What happens when you can't get over the hurt?

"Life can be pretty unmerciful," writes Dr. Tim Clinton. "Loss of a loved one, loss of a job, a financial challenge or ruin, betrayal, a bad marriage, an illness like cancer: all involve that sick feeling that life is not the way it is supposed to be. When it isn't, we work to recover what we lost. If the answers don't come quickly, stomachs start to turn, ulcers bleed, tempers flare, and the wounds begin to go deep into the soul."

Those soul-deep wounds can ignite spiritual and emotional devastation, Dr. Clinton warns, unless you stop the downward spiral into despair. "The good news," Dr. Clinton writes, "is that God is always at work to win our hearts. He loves to use our brokenness and powerlessness to send us fleeing back to Him. There is a path to healing if you will cast your eyes on the Lover of your soul!"
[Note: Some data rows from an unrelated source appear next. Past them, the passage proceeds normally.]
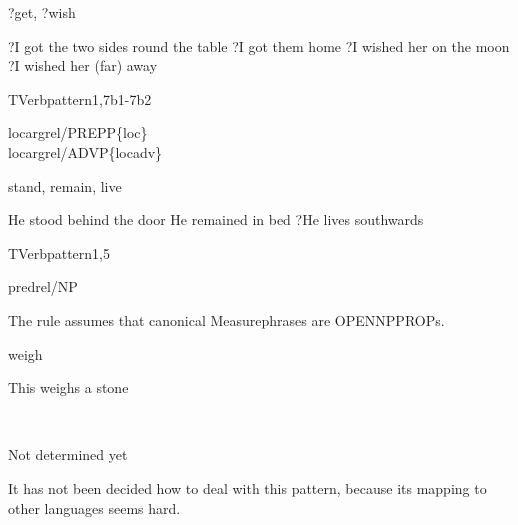\begin{thetadescr}
\evitem ?get, ?wish
\esitem
     \begin{examples}
        \example ?I got the two sides round the table
        \example ?I got them home
        \example ?I wished her on the moon
        \example ?I wished her (far) away
     \end{examples}
\end{thetadescr}


\newpage
\verbpattern{[synLOCOPENPREPPPROP] }
\begin{vpattern}
 TVerbpattern1,7b1-7b2
\csritem \mbox{}\\
     \begin{csr}
      locargrel/PREPP\{loc\}\\
      locargrel/ADVP\{locadv\}
     \end{csr}
\remarksitem
\end{vpattern}


\begin{thetadescr}
\evitem stand, remain, live
\esitem
     \begin{examples}
        \example He stood behind the door
        \example He remained in bed
        \example ?He lives southwards
     \end{examples}
\end{thetadescr}


\newpage
\verbpattern{[synMEASUREPHRASE]}
\begin{vpattern}
 TVerbpattern1,5
\csritem \mbox{}\\
     \begin{csr}
     predrel/NP
     \end{csr}
\remarksitem The rule assumes that canonical Measurephrases are OPENNPPROPs.

\end{vpattern}


\begin{thetadescr}
\evitem weigh
\esitem
     \begin{examples}
        \example This weighs a stone
     \end{examples}
\end{thetadescr}


\newpage
\verbpattern{[synNOTPROSENT]}
\begin{vpattern}
 \norule
\csritem \mbox{}\\
     \begin{csr}
       Not determined yet
     \end{csr}
\remarksitem It has not been decided how to deal with this pattern, because its 
mapping to other languages seems hard.
\end{vpattern}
In Turn Your Life Around, Dr. Clinton leads you on a healing path to true intimacy with God and others. The upward spiral to hope begins as you realize your utter dependence on God and rest in His affection for you. When your life begins to produce the fruit of godly action inspired by accountability with other believers, you'll find yourself alive again!

This journey toward healing and wholeness is nothing less than a marvelous work of God-and one He is thrilled to help you along. As you work to regain your heart and love for God, Dr. Clinton writes, "All hell is against your success, but more importantly, all of heaven is devoted to your success! When the destroyer is defeated in your life, you can begin to savor every moment of life. Such is God's dream for our lives."

If loss has robbed you of hope, health, and spiritual freedom, read on. In these pages lies the way back to God and the abundant life He planned for you.

Chapter 1

Life is no fun when things aren't the way they are supposed to be.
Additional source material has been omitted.